On aimerait pouvoir mourir dignement, sans trop de souffrance et surtout sans Stéphane Brizé à notre chevet. Le cinéaste signe, avec Quelques heures de printemps, un genre de mélo prolétarien sur la fin de vie et le suicide médicalement assisté. Le sujet ne prête pas spécialement à rire, mais, une fois remis de la séquence émotion, on est en droit de s'interroger : est-ce qu'en ce domaine les larmes, surtout tirées avec de tels cordages en acier dramaturgique, de telles ruses de Sioux drapées dans un nuage de fumée auteuriste, nous sont d'aucuns secours, moral ou intellectuel ? A l'heure qu'il est, et jusqu'à preuve du contraire, la réponse est non.

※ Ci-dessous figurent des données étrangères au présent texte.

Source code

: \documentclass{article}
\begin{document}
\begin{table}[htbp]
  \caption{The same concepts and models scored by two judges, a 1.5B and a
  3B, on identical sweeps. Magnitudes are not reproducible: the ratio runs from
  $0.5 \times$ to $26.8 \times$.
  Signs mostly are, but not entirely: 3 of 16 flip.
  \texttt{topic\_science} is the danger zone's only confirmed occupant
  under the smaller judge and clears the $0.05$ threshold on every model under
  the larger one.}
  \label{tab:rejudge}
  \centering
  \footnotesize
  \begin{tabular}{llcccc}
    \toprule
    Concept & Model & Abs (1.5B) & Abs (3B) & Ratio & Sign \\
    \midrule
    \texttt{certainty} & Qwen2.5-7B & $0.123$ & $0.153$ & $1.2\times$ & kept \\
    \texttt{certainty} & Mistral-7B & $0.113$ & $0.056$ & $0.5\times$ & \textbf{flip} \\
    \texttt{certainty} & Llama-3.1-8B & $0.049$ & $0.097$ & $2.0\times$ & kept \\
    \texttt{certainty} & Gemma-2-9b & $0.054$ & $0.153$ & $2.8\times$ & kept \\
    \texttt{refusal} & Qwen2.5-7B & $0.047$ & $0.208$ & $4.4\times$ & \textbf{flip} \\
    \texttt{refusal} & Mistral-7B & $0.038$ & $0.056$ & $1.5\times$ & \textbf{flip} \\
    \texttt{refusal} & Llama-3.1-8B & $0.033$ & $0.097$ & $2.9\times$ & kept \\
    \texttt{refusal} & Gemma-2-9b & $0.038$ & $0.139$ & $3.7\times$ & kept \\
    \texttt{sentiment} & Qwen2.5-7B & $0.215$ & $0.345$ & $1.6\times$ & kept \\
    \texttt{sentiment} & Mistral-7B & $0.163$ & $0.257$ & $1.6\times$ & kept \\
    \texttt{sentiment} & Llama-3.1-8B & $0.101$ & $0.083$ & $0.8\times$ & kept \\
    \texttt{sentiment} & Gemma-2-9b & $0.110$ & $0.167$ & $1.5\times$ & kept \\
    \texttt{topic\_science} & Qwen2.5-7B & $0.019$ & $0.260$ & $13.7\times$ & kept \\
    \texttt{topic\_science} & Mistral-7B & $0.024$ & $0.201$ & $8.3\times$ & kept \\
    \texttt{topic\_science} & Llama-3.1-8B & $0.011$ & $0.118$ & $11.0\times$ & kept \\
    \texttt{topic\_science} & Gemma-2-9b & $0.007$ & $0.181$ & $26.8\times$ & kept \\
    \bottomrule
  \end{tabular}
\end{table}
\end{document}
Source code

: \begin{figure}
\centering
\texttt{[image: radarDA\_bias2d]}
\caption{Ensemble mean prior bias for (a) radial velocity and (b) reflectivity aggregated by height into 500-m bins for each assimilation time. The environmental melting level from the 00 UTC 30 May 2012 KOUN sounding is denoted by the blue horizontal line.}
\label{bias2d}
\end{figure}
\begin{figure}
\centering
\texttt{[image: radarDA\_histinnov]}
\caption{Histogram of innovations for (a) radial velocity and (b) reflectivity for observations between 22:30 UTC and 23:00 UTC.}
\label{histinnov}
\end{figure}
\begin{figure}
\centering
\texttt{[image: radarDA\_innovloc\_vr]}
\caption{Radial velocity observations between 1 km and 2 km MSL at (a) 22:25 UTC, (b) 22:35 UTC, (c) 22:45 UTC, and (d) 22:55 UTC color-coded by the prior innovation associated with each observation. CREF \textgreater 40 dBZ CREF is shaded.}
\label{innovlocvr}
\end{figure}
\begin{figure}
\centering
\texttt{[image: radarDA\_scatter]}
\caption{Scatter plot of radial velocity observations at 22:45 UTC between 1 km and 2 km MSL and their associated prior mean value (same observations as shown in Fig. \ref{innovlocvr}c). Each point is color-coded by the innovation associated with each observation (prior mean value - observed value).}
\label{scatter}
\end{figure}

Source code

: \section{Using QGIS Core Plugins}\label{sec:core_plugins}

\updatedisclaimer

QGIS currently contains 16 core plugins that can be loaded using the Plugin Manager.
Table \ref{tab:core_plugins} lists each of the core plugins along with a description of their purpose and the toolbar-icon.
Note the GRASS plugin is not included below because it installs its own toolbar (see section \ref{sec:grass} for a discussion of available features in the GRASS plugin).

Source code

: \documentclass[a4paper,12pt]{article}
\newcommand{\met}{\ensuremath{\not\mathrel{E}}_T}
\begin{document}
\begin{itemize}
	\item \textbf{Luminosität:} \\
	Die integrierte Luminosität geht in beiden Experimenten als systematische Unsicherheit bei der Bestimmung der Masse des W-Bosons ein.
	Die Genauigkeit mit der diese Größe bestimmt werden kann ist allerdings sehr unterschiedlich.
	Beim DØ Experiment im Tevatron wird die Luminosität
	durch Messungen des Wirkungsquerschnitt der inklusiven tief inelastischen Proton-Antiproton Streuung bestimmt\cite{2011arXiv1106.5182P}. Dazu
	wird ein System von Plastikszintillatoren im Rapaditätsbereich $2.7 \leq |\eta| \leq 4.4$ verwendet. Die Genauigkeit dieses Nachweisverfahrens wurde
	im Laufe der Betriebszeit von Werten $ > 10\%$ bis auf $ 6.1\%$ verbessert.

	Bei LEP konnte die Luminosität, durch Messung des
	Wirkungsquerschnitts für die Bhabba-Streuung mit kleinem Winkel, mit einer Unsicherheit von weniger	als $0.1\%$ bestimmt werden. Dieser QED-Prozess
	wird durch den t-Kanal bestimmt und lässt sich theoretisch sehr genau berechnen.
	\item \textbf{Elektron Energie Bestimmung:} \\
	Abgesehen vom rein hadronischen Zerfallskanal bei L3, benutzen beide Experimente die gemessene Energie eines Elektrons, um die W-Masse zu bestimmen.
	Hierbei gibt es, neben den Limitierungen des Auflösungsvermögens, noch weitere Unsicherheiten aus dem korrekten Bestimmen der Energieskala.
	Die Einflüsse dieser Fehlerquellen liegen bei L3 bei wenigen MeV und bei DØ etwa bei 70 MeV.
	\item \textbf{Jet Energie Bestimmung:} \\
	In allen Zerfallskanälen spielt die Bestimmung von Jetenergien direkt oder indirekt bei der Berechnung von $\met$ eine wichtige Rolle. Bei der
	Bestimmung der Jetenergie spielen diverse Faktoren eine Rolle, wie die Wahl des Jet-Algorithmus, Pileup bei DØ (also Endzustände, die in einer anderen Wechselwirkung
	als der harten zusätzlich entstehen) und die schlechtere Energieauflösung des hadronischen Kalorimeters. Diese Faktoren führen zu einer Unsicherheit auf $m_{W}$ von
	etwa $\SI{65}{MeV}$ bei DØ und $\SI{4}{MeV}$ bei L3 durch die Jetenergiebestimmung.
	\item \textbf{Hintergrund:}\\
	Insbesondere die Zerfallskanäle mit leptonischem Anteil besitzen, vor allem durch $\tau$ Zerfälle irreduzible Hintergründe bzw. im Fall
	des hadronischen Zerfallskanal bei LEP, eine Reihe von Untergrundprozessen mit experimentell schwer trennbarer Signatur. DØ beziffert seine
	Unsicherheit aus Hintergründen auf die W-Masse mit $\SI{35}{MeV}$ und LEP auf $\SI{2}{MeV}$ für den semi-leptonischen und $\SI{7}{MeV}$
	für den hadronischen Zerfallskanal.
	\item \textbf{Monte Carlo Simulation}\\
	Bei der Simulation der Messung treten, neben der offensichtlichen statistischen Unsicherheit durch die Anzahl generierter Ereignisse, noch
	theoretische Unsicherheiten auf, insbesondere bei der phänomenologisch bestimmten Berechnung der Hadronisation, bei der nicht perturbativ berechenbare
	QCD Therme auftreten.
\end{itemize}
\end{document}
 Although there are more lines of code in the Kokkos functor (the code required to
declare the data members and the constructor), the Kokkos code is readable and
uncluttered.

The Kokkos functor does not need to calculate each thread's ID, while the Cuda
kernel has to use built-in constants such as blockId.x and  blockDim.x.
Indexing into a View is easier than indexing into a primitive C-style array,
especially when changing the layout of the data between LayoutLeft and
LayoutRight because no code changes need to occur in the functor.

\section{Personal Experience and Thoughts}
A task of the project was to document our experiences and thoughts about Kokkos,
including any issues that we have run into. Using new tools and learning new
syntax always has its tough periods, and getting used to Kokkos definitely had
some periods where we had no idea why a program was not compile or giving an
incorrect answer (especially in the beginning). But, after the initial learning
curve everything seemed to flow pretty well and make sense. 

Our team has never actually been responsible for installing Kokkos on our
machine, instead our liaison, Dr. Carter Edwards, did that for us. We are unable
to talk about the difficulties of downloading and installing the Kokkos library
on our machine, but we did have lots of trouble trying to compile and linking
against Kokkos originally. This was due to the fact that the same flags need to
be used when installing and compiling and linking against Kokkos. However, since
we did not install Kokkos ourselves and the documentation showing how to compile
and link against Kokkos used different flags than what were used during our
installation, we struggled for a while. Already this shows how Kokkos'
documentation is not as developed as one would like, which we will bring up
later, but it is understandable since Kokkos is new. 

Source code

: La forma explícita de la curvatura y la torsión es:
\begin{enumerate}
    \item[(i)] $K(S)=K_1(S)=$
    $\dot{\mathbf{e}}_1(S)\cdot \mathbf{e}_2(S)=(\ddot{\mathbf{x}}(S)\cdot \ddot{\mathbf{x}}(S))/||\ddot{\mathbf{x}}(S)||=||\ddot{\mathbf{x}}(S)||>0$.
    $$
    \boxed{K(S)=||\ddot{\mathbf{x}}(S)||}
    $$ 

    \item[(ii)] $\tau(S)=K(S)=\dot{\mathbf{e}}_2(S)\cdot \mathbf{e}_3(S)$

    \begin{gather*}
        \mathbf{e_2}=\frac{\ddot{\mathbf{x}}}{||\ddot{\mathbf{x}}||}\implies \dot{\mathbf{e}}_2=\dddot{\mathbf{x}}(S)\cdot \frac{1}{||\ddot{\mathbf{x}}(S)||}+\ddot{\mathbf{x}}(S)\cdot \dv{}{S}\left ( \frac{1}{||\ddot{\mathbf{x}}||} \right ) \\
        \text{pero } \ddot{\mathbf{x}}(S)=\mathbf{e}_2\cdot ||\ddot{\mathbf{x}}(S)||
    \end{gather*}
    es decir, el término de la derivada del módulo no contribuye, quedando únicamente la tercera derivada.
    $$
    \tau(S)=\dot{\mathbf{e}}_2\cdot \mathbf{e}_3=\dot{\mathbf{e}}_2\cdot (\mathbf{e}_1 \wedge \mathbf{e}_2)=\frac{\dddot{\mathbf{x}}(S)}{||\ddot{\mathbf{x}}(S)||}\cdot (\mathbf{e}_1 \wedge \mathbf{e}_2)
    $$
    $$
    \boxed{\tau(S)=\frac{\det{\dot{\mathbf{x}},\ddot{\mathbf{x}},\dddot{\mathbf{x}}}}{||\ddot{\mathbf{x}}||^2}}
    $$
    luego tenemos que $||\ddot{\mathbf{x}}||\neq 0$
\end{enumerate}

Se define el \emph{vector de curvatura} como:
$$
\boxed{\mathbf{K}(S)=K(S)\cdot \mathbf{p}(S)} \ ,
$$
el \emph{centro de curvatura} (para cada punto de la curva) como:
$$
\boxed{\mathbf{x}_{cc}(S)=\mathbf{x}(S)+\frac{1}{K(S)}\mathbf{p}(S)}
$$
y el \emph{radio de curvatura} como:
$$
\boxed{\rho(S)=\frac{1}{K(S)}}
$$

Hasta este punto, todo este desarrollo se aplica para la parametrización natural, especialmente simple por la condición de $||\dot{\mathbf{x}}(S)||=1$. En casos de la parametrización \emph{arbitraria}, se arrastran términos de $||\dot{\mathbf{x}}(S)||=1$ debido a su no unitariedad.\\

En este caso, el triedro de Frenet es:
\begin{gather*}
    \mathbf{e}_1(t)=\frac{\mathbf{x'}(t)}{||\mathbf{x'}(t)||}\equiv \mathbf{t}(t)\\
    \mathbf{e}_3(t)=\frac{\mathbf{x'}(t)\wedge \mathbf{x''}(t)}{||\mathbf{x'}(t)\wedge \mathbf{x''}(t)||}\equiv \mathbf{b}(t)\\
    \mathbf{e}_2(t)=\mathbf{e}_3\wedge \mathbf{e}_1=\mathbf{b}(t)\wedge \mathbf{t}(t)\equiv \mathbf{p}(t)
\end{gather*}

Yvette Evrard est une femme ordinaire dans une bourgade de province morose, une veuve qui se tient droite et que l'existence a endurcie (on comprend que son mari n'était pas un cadeau), l'acculant à une solitude revêche. Il n'y a plus guère que son gros chien dormeur qu'elle supporte (et réciproquement). Soudain, dans son intérieur bien tenu qu'elle brique comme une folle déboule son fils, Alain, un routier quinquagénaire qui vient de couler dix-huit mois en prison pour une «connerie» : il a transporté dans son camion une cargaison de came.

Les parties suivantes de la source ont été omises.